====== The data ======

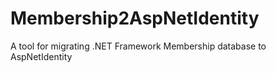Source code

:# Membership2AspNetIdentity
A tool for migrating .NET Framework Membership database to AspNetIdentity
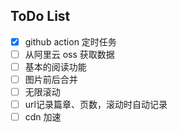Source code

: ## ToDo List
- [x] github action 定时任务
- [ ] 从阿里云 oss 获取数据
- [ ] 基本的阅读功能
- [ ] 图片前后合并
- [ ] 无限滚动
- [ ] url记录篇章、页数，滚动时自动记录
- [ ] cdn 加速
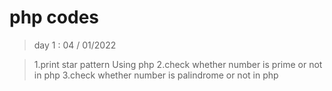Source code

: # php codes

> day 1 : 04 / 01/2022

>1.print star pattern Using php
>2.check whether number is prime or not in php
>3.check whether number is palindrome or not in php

======
====== The data ======

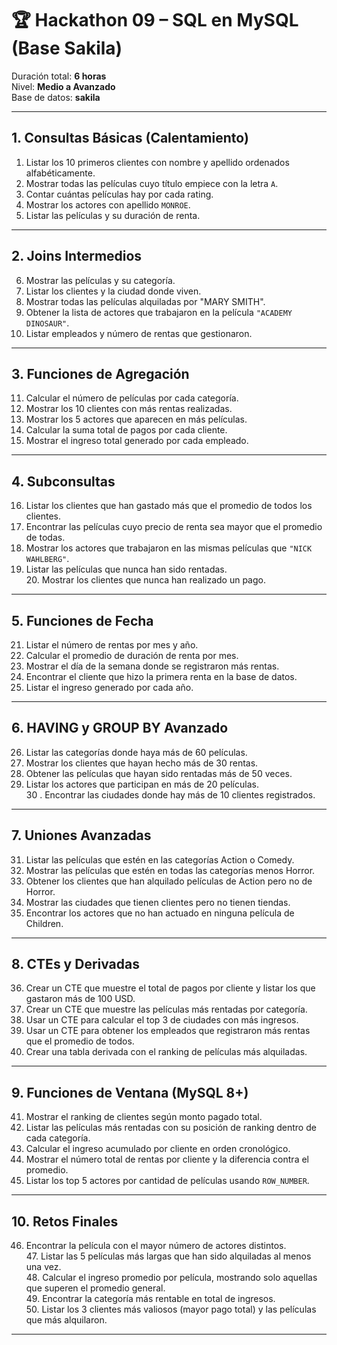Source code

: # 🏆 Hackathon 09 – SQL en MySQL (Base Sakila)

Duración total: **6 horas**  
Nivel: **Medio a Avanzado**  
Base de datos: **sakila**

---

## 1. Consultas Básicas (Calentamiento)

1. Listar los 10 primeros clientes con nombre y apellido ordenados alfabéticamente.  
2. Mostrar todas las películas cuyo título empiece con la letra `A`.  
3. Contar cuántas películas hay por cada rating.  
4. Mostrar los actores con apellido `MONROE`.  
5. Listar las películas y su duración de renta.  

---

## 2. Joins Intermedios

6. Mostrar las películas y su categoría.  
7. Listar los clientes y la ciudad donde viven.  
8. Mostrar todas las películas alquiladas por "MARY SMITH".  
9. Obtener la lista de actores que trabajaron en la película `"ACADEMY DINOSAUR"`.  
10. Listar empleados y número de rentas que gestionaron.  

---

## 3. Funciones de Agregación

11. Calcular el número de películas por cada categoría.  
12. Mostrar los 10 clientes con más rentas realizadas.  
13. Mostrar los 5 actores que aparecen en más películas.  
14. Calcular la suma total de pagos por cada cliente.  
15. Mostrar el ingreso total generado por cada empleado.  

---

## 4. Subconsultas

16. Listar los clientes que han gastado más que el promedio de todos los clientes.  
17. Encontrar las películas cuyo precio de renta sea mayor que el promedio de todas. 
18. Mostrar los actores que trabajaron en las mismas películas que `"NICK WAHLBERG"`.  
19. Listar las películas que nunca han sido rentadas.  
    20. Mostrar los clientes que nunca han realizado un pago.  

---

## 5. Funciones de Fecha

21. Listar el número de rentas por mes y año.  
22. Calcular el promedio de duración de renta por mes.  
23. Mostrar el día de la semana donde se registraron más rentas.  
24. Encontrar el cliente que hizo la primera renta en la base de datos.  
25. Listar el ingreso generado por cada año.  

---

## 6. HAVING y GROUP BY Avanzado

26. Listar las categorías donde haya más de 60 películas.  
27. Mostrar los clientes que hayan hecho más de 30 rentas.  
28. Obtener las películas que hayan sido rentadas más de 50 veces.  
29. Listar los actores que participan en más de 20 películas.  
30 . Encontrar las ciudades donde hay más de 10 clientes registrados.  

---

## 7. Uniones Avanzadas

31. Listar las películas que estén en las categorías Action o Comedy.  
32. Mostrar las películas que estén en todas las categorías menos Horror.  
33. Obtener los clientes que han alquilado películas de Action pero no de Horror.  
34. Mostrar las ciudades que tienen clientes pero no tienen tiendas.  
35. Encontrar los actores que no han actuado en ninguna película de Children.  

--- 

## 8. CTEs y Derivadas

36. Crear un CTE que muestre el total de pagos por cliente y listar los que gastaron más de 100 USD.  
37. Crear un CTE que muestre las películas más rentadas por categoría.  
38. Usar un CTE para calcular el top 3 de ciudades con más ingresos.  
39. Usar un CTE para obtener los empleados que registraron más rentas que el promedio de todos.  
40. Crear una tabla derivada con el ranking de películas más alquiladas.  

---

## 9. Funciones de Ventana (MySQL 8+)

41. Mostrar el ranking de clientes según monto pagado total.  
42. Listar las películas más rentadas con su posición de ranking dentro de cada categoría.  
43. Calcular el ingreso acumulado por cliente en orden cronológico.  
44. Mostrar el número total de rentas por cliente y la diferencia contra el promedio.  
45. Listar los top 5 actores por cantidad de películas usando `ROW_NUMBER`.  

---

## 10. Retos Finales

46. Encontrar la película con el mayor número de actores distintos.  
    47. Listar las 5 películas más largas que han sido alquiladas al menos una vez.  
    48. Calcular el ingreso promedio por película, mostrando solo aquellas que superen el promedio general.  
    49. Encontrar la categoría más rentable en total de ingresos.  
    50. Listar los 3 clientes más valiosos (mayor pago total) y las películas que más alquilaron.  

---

======

Each line in the entries above, starting at the line with "Base de datos: **sakila**" and ending at the line with "32. Mostrar las", is to be printed exactly, and only those lines.

▸ Task solution
Base de datos: **sakila**

---

## 1. Consultas Básicas (Calentamiento)

1. Listar los 10 primeros clientes con nombre y apellido ordenados alfabéticamente.  
2. Mostrar todas las películas cuyo título empiece con la letra `A`.  
3. Contar cuántas películas hay por cada rating.  
4. Mostrar los actores con apellido `MONROE`.  
5. Listar las películas y su duración de renta.  

---

## 2. Joins Intermedios

6. Mostrar las películas y su categoría.  
7. Listar los clientes y la ciudad donde viven.  
8. Mostrar todas las películas alquiladas por "MARY SMITH".  
9. Obtener la lista de actores que trabajaron en la película `"ACADEMY DINOSAUR"`.  
10. Listar empleados y número de rentas que gestionaron.  

---

## 3. Funciones de Agregación

11. Calcular el número de películas por cada categoría.  
12. Mostrar los 10 clientes con más rentas realizadas.  
13. Mostrar los 5 actores que aparecen en más películas.  
14. Calcular la suma total de pagos por cada cliente.  
15. Mostrar el ingreso total generado por cada empleado.  

---

## 4. Subconsultas

16. Listar los clientes que han gastado más que el promedio de todos los clientes.  
17. Encontrar las películas cuyo precio de renta sea mayor que el promedio de todas. 
18. Mostrar los actores que trabajaron en las mismas películas que `"NICK WAHLBERG"`.  
19. Listar las películas que nunca han sido rentadas.  
    20. Mostrar los clientes que nunca han realizado un pago.  

---

## 5. Funciones de Fecha

21. Listar el número de rentas por mes y año.  
22. Calcular el promedio de duración de renta por mes.  
23. Mostrar el día de la semana donde se registraron más rentas.  
24. Encontrar el cliente que hizo la primera renta en la base de datos.  
25. Listar el ingreso generado por cada año.  

---

## 6. HAVING y GROUP BY Avanzado

26. Listar las categorías donde haya más de 60 películas.  
27. Mostrar los clientes que hayan hecho más de 30 rentas.  
28. Obtener las películas que hayan sido rentadas más de 50 veces.  
29. Listar los actores que participan en más de 20 películas.  
30 . Encontrar las ciudades donde hay más de 10 clientes registrados.  

---

## 7. Uniones Avanzadas

31. Listar las películas que estén en las categorías Action o Comedy.  
32. Mostrar las películas que estén en todas las categorías menos Horror.  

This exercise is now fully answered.